Can homological algebra be done with nonabelian groups? In particular, can homology or cohomology be defined on chain complexes of nonabelian groups? I know that Abelian categories are the choice settings for homological algebra, but the notions of kernel and cokernel (which seem to be all that is necessary to define homology) seem to make sense for nonabelian groups as well, if we define $\operatorname{coker}(f : G \to H)$ to be the quotient of $H$ by the normal subgroup generated by $\operatorname{im} f$.
For example, given a sequence of nonabelian groups $$ \dotsb \to C_3 \xrightarrow{\partial_3} C_2 \xrightarrow{\partial_2} C_1 \xrightarrow{\partial_1} C_0 \to 0 $$ with $\partial_{n} \circ \partial_{n+1} = 0$, is it useful to define the homology groups $H_n(C_\bullet) = \ker \partial_n/N$, where $N$ is the normal subgroup generated by $\operatorname{im} \partial_{n+1}$? By useful I mean whether it respects homological algebra, assembles into useful long exact sequences, all the usual stuff.
There's no reason to expect this to be useful, and as far as I know it's not. An abstract conceptual way to think about where homological algebra comes from is the Dold-Kan correspondence, which says that nonnegatively graded chain complexes of abelian groups (for simplicity) are equivalent to simplicial abelian groups, and this equivalence sends the homology groups of a chain complex to the simplicial homotopy groups of the corresponding simplicial abelian group.

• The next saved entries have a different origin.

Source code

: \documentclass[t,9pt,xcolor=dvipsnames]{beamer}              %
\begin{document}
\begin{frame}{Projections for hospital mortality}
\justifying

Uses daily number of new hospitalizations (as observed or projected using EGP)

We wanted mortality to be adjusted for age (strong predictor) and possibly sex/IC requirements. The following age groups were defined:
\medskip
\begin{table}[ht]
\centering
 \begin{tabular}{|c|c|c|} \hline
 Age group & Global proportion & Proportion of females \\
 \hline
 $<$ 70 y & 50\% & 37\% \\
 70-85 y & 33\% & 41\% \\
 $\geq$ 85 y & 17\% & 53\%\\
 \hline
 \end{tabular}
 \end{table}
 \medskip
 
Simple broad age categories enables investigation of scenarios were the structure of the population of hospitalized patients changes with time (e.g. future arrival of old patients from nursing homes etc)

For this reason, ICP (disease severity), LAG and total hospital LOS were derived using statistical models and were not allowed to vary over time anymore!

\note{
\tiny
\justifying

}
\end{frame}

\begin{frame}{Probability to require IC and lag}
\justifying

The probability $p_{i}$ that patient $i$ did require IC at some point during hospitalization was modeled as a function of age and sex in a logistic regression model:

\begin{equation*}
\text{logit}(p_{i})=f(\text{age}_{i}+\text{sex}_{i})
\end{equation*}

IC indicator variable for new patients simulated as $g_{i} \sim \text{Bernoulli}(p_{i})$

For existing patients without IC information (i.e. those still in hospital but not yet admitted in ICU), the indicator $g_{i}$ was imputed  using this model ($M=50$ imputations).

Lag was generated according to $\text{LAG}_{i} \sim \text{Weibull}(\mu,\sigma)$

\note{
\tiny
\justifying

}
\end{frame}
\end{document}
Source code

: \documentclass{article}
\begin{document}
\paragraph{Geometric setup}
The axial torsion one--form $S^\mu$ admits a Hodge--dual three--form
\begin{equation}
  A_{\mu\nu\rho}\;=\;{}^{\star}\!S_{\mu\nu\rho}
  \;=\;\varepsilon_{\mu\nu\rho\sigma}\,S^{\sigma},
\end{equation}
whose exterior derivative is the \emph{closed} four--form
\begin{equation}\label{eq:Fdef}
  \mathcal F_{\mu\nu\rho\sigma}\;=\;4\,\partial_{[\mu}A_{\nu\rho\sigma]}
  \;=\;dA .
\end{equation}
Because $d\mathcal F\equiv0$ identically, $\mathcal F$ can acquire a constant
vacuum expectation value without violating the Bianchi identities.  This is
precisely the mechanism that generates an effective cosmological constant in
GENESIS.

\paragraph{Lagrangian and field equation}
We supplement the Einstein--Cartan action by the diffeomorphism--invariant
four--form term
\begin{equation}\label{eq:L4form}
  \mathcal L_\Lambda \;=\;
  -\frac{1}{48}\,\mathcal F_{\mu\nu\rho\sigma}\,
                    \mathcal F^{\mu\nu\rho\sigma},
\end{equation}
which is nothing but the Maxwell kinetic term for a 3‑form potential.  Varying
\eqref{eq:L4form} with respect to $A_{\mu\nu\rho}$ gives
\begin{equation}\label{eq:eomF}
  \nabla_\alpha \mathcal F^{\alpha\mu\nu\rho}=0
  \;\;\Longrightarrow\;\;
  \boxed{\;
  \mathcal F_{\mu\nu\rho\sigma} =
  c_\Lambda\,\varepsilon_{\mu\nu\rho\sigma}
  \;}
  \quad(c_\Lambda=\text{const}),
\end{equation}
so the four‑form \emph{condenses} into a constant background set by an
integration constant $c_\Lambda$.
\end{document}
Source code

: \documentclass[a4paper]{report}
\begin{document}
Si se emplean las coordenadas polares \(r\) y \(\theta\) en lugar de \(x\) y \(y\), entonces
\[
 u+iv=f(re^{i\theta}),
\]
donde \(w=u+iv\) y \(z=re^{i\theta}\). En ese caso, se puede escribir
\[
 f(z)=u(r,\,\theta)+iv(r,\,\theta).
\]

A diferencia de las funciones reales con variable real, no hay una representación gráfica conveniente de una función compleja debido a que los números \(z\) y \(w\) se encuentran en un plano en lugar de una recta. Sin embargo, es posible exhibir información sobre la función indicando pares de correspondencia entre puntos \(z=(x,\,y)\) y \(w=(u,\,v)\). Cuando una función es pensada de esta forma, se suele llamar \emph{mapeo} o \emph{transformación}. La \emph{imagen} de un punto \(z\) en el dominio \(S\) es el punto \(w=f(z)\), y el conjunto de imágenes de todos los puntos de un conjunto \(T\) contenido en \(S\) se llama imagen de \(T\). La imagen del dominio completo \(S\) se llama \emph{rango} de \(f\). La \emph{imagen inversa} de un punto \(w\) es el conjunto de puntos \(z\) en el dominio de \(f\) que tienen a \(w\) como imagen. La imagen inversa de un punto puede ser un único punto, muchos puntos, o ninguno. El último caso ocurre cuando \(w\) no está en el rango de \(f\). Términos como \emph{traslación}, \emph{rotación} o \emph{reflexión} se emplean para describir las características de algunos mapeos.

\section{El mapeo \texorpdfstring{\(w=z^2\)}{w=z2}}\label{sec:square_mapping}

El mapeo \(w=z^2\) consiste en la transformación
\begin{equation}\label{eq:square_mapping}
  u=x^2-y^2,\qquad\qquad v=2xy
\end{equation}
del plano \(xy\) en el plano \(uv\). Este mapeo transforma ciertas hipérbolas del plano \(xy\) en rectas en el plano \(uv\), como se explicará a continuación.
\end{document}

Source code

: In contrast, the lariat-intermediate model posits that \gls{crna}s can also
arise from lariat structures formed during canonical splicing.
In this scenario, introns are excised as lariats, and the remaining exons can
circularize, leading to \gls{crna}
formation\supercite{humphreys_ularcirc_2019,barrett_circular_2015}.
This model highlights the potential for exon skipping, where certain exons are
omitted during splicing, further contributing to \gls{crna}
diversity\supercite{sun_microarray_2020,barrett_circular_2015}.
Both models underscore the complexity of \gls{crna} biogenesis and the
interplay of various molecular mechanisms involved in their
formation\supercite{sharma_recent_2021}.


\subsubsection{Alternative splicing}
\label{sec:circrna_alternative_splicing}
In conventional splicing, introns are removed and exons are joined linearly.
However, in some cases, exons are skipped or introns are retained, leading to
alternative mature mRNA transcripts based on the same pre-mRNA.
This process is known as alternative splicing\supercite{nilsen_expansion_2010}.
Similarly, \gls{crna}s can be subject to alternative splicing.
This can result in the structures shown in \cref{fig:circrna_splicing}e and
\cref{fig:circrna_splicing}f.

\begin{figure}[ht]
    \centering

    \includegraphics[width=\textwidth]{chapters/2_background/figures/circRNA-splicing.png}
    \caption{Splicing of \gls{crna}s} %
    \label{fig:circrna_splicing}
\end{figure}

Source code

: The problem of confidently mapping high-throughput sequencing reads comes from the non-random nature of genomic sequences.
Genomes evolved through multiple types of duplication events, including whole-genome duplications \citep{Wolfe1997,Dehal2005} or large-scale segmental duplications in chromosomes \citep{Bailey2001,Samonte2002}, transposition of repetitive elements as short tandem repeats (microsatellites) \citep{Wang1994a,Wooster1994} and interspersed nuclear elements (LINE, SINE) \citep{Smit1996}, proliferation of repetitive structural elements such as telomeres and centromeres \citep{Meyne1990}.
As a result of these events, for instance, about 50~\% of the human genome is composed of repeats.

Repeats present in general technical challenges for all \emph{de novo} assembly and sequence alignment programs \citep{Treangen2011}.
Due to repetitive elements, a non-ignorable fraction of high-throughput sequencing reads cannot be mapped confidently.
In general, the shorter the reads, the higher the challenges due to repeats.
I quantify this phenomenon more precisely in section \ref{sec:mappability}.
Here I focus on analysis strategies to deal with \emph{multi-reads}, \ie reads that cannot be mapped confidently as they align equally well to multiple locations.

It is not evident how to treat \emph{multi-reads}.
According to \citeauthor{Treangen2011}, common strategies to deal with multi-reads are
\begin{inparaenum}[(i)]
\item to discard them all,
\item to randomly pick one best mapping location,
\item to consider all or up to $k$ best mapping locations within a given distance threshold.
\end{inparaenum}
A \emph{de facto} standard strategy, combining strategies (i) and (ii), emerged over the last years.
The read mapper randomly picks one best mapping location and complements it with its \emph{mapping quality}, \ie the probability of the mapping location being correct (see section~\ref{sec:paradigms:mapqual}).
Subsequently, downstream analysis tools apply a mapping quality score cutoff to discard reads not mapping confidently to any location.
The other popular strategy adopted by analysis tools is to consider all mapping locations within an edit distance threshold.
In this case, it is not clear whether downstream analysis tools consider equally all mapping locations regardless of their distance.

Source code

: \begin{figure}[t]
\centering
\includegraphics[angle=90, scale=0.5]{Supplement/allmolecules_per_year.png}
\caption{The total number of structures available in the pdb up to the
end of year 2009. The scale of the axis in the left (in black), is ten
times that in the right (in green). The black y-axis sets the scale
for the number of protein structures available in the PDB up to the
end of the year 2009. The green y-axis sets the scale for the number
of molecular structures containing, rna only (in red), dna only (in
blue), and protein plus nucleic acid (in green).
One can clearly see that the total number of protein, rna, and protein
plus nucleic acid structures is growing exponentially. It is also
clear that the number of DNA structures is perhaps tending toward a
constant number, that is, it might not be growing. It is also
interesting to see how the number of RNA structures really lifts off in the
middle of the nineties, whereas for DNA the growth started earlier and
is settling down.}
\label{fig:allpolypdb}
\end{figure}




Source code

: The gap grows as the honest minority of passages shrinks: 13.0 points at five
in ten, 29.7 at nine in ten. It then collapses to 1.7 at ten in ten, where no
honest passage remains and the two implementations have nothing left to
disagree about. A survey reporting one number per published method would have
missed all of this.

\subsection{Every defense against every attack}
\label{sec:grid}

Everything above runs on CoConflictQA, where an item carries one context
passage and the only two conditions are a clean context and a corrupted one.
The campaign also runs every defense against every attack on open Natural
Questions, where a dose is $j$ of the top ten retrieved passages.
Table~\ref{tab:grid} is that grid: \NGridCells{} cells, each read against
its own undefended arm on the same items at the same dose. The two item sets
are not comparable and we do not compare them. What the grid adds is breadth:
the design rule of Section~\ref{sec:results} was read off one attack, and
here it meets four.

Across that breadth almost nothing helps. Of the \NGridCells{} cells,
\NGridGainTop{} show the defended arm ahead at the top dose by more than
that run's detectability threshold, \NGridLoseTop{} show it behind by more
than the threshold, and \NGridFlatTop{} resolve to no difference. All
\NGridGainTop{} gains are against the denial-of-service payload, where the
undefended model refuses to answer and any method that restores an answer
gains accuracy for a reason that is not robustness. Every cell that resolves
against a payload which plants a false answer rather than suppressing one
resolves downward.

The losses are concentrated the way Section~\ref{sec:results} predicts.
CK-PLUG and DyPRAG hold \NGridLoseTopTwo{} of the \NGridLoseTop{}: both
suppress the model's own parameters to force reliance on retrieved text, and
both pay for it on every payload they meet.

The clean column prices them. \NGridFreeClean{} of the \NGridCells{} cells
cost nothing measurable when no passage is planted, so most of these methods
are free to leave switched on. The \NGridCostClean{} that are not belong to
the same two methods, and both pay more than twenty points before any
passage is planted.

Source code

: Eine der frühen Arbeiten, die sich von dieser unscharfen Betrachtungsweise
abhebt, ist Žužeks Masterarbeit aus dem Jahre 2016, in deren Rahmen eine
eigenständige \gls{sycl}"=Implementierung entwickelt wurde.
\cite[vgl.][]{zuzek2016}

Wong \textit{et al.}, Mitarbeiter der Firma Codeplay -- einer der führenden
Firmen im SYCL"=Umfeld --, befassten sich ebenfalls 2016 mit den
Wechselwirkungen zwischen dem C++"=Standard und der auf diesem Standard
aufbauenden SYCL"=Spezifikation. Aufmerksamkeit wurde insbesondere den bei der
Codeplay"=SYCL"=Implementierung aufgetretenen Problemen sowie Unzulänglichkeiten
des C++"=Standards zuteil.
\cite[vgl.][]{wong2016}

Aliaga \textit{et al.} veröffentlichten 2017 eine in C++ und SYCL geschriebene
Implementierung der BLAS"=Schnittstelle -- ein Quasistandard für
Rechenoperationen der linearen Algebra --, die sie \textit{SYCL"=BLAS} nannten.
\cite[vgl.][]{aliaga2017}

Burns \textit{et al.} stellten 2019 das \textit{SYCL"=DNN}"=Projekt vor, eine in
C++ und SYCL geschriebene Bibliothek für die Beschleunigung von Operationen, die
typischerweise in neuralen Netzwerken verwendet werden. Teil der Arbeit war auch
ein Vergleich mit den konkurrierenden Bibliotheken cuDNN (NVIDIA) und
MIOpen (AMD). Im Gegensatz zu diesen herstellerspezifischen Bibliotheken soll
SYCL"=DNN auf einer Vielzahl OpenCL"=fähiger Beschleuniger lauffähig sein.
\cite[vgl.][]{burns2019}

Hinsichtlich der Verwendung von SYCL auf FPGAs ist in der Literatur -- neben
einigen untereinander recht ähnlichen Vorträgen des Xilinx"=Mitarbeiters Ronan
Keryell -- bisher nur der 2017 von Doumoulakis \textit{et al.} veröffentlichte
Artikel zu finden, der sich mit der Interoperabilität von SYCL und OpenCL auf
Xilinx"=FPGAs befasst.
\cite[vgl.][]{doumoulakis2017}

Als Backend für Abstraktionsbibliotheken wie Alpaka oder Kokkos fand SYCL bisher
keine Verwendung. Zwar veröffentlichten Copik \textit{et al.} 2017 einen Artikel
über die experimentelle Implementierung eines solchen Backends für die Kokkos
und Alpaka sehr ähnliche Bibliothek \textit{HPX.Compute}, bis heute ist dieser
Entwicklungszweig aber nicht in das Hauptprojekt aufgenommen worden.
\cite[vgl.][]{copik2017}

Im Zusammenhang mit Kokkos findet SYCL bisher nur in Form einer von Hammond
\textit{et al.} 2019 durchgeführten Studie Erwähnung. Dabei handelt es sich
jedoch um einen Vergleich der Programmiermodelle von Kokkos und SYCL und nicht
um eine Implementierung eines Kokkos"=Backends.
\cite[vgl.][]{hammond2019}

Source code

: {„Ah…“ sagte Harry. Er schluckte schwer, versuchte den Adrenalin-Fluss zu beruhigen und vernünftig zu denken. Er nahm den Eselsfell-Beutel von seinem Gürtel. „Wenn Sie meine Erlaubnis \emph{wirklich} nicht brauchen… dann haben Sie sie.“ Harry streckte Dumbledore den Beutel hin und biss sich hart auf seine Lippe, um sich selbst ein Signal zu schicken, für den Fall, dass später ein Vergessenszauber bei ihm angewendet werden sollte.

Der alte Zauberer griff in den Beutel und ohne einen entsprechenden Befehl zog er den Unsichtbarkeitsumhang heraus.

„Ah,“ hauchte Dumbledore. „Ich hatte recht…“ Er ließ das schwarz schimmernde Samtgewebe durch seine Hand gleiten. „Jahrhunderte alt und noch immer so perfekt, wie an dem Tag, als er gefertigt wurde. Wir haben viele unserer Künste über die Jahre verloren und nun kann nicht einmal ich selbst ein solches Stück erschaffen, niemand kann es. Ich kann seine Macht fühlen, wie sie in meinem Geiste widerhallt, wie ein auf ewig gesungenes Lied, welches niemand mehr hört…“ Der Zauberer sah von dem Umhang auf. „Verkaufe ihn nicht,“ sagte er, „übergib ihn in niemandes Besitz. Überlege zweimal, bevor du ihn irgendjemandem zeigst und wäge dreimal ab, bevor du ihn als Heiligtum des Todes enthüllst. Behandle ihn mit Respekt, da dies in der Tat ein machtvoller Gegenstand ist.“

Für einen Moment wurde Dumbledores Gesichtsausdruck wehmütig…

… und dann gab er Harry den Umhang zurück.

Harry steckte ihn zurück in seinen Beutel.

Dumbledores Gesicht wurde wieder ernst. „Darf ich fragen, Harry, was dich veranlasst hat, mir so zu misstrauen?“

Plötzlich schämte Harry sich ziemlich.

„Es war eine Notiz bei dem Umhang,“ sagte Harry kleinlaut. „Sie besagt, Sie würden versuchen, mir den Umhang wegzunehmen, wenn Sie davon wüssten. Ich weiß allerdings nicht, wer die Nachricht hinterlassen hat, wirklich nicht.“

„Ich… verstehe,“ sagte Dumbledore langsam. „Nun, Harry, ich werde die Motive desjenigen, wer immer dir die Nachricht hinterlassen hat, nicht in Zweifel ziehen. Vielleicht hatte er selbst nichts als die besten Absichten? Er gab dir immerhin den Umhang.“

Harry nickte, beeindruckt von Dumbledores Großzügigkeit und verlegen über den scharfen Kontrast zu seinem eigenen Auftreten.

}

Why you would care about simplicial abelian groups is a long story, but the short version is that they have the same homotopy theory as topological abelian groups.
The Dold-Kan correspondence is valid more generally with abelian groups replaced by an abelian category, but is not at all valid for groups: simplicial groups (which hav the same homotopy theory as topological groups, which are very interesting!) are much more complicated than chain complexes of groups.